:: Available data

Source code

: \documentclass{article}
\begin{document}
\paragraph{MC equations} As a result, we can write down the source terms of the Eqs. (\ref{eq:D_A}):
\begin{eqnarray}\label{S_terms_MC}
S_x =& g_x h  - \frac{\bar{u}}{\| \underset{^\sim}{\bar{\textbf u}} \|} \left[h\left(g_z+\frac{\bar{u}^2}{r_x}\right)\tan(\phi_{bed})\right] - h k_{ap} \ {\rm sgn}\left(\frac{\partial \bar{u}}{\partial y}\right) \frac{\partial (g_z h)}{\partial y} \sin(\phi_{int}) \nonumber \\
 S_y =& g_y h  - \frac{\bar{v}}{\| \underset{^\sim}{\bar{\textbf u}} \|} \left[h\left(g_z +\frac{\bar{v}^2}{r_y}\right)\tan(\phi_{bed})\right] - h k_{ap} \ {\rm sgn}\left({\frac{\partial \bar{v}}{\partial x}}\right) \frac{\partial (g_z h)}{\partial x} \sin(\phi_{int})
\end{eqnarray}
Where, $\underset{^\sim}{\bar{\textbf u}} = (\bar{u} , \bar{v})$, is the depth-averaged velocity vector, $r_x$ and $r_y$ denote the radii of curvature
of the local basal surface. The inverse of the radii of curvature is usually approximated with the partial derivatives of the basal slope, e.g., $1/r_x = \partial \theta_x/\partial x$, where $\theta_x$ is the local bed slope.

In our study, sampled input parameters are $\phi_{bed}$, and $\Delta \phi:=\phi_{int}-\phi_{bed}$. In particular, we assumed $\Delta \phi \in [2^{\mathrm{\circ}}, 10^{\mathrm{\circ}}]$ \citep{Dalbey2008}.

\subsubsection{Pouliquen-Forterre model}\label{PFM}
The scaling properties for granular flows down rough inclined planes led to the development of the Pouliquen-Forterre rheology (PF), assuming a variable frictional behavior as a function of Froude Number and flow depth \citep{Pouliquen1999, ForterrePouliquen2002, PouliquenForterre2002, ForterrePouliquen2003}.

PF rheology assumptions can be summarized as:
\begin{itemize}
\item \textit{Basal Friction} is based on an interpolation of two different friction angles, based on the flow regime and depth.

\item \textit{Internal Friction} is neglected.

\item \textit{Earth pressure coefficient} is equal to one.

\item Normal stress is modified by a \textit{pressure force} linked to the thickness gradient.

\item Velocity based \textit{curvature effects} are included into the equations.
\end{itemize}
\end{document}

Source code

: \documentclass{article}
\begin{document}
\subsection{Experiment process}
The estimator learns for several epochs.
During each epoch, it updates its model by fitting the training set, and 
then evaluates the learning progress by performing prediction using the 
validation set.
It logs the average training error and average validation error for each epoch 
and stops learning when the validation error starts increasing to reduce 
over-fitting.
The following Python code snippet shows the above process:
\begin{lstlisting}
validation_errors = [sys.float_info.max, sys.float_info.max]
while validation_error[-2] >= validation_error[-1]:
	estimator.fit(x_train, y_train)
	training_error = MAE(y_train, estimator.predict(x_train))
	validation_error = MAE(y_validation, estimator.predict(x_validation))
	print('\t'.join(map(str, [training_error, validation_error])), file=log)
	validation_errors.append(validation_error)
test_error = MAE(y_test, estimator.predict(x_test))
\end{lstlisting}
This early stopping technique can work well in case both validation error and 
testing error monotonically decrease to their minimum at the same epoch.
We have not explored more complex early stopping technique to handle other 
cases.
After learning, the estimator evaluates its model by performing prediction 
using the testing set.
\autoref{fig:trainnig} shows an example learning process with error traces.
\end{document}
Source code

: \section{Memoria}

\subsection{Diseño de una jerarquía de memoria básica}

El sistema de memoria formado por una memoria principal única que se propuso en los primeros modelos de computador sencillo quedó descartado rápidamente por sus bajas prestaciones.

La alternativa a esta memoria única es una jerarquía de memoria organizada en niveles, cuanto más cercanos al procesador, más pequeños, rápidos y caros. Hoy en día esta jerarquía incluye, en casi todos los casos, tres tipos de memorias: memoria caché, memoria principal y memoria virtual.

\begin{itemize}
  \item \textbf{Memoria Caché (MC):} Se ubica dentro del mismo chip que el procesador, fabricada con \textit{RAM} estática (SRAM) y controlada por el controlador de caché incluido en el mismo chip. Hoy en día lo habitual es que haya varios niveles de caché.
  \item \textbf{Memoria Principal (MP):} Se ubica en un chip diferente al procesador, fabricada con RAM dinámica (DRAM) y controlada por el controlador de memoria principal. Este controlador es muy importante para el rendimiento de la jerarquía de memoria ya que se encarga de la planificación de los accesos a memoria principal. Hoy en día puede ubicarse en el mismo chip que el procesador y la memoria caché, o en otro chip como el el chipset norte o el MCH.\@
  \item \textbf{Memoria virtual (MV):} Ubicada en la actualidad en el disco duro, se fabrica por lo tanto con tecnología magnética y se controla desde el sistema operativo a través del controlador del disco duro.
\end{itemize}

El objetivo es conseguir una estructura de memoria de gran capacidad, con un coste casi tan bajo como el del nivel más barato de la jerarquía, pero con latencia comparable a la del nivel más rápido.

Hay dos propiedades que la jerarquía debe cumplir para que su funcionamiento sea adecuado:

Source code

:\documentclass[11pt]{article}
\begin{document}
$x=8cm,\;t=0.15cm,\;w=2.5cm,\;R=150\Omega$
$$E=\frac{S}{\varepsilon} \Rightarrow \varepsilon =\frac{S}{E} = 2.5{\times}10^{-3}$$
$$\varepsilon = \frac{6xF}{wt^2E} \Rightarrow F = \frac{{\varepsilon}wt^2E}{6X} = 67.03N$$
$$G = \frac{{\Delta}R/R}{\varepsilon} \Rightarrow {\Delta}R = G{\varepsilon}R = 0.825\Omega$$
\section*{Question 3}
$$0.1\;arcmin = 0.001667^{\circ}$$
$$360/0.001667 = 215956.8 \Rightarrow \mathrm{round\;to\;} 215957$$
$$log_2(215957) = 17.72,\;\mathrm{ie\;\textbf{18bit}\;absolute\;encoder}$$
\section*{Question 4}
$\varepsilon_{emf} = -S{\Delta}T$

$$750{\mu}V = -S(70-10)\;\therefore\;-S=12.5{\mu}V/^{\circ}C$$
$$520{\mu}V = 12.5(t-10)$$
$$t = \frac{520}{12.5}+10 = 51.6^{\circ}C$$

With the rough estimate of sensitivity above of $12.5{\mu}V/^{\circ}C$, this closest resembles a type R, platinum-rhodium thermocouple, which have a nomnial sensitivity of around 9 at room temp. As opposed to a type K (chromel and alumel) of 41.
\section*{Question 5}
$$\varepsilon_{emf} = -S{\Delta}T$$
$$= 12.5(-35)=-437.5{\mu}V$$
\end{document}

::::

**Aim of the exercise**
An exact transcription of the data above is required.

**Response**
Source code

: \documentclass{article}
\begin{document}
\paragraph{MC equations} As a result, we can write down the source terms of the Eqs. (\ref{eq:D_A}):
\begin{eqnarray}\label{S_terms_MC}
S_x =& g_x h  - \frac{\bar{u}}{\| \underset{^\sim}{\bar{\textbf u}} \|} \left[h\left(g_z+\frac{\bar{u}^2}{r_x}\right)\tan(\phi_{bed})\right] - h k_{ap} \ {\rm sgn}\left(\frac{\partial \bar{u}}{\partial y}\right) \frac{\partial (g_z h)}{\partial y} \sin(\phi_{int}) \nonumber \\
 S_y =& g_y h  - \frac{\bar{v}}{\| \underset{^\sim}{\bar{\textbf u}} \|} \left[h\left(g_z +\frac{\bar{v}^2}{r_y}\right)\tan(\phi_{bed})\right] - h k_{ap} \ {\rm sgn}\left({\frac{\partial \bar{v}}{\partial x}}\right) \frac{\partial (g_z h)}{\partial x} \sin(\phi_{int})
\end{eqnarray}
Where, $\underset{^\sim}{\bar{\textbf u}} = (\bar{u} , \bar{v})$, is the depth-averaged velocity vector, $r_x$ and $r_y$ denote the radii of curvature
of the local basal surface. The inverse of the radii of curvature is usually approximated with the partial derivatives of the basal slope, e.g., $1/r_x = \partial \theta_x/\partial x$, where $\theta_x$ is the local bed slope.

In our study, sampled input parameters are $\phi_{bed}$, and $\Delta \phi:=\phi_{int}-\phi_{bed}$. In particular, we assumed $\Delta \phi \in [2^{\mathrm{\circ}}, 10^{\mathrm{\circ}}]$ \citep{Dalbey2008}.

\subsubsection{Pouliquen-Forterre model}\label{PFM}
The scaling properties for granular flows down rough inclined planes led to the development of the Pouliquen-Forterre rheology (PF), assuming a variable frictional behavior as a function of Froude Number and flow depth \citep{Pouliquen1999, ForterrePouliquen2002, PouliquenForterre2002, ForterrePouliquen2003}.

PF rheology assumptions can be summarized as:
\begin{itemize}
\item \textit{Basal Friction} is based on an interpolation of two different friction angles, based on the flow regime and depth.

\item \textit{Internal Friction} is neglected.

\item \textit{Earth pressure coefficient} is equal to one.

\item Normal stress is modified by a \textit{pressure force} linked to the thickness gradient.

\item Velocity based \textit{curvature effects} are included into the equations.
\end{itemize}
\end{document}

Source code

: \documentclass{article}
\begin{document}
\subsection{Experiment process}
The estimator learns for several epochs.
During each epoch, it updates its model by fitting the training set, and 
then evaluates the learning progress by performing prediction using the 
validation set.
It logs the average training error and average validation error for each epoch 
and stops learning when the validation error starts increasing to reduce 
over-fitting.
The following Python code snippet shows the above process:
\begin{lstlisting}
validation_errors = [sys.float_info.max, sys.float_info.max]
while validation_error[-2] >= validation_error[-1]:
	estimator.fit(x_train, y_train)
	training_error = MAE(y_train, estimator.predict(x_train))
	validation_error = MAE(y_validation, estimator.predict(x_validation))
	print('\t'.join(map(str, [training_error, validation_error])), file=log)
	validation_errors.append(validation_error)
test_error = MAE(y_test, estimator.predict(x_test))
\end{lstlisting}
This early stopping technique can work well in case both validation error and 
testing error monotonically decrease to their minimum at the same epoch.
We have not explored more complex early stopping technique to handle other 
cases.
After learning, the estimator evaluates its model by performing prediction 
using the testing set.
\autoref{fig:trainnig} shows an example learning process with error traces.
\end{document}
Source code

: \section{Memoria}

\subsection{Diseño de una jerarquía de memoria básica}

El sistema de memoria formado por una memoria principal única que se propuso en los primeros modelos de computador sencillo quedó descartado rápidamente por sus bajas prestaciones.

La alternativa a esta memoria única es una jerarquía de memoria organizada en niveles, cuanto más cercanos al procesador, más pequeños, rápidos y caros. Hoy en día esta jerarquía incluye, en casi todos los casos, tres tipos de memorias: memoria caché, memoria principal y memoria virtual.

\begin{itemize}
  \item \textbf{Memoria Caché (MC):} Se ubica dentro del mismo chip que el procesador, fabricada con \textit{RAM} estática (SRAM) y controlada por el controlador de caché incluido en el mismo chip. Hoy en día lo habitual es que haya varios niveles de caché.
  \item \textbf{Memoria Principal (MP):} Se ubica en un chip diferente al procesador, fabricada con RAM dinámica (DRAM) y controlada por el controlador de memoria principal. Este controlador es muy importante para el rendimiento de la jerarquía de memoria ya que se encarga de la planificación de los accesos a memoria principal. Hoy en día puede ubicarse en el mismo chip que el procesador y la memoria caché, o en otro chip como el el chipset norte o el MCH.\@
  \item \textbf{Memoria virtual (MV):} Ubicada en la actualidad en el disco duro, se fabrica por lo tanto con tecnología magnética y se controla desde el sistema operativo a través del controlador del disco duro.
\end{itemize}

El objetivo es conseguir una estructura de memoria de gran capacidad, con un coste casi tan bajo como el del nivel más barato de la jerarquía, pero con latencia comparable a la del nivel más rápido.

Hay dos propiedades que la jerarquía debe cumplir para que su funcionamiento sea adecuado:

Source code

:\documentclass[11pt]{article}
\begin{document}
$x=8cm,\;t=0.15cm,\;w=2.5cm,\;R=150\Omega$
$$E=\frac{S}{\varepsilon} \Rightarrow \varepsilon =\frac{S}{E} = 2.5{\times}10^{-3}$$
$$\varepsilon = \frac{6xF}{wt^2E} \Rightarrow F = \frac{{\varepsilon}wt^2E}{6X} = 67.03N$$
$$G = \frac{{\Delta}R/R}{\varepsilon} \Rightarrow {\Delta}R = G{\varepsilon}R = 0.825\Omega$$
\section*{Question 3}
$$0.1\;arcmin = 0.001667^{\circ}$$
$$360/0.001667 = 215956.8 \Rightarrow \mathrm{round\;to\;} 215957$$
$$log_2(215957) = 17.72,\;\mathrm{ie\;\textbf{18bit}\;absolute\;encoder}$$
\section*{Question 4}
$\varepsilon_{emf} = -S{\Delta}T$

$$750{\mu}V = -S(70-10)\;\therefore\;-S=12.5{\mu}V/^{\circ}C$$
$$520{\mu}V = 12.5(t-10)$$
$$t = \frac{520}{12.5}+10 = 51.6^{\circ}C$$

With the rough estimate of sensitivity above of $12.5{\mu}V/^{\circ}C$, this closest resembles a type R, platinum-rhodium thermocouple, which have a nomnial sensitivity of around 9 at room temp. As opposed to a type K (chromel and alumel) of 41.
\section*{Question 5}
$$\varepsilon_{emf} = -S{\Delta}T$$
$$= 12.5(-35)=-437.5{\mu}V$$
\end{document}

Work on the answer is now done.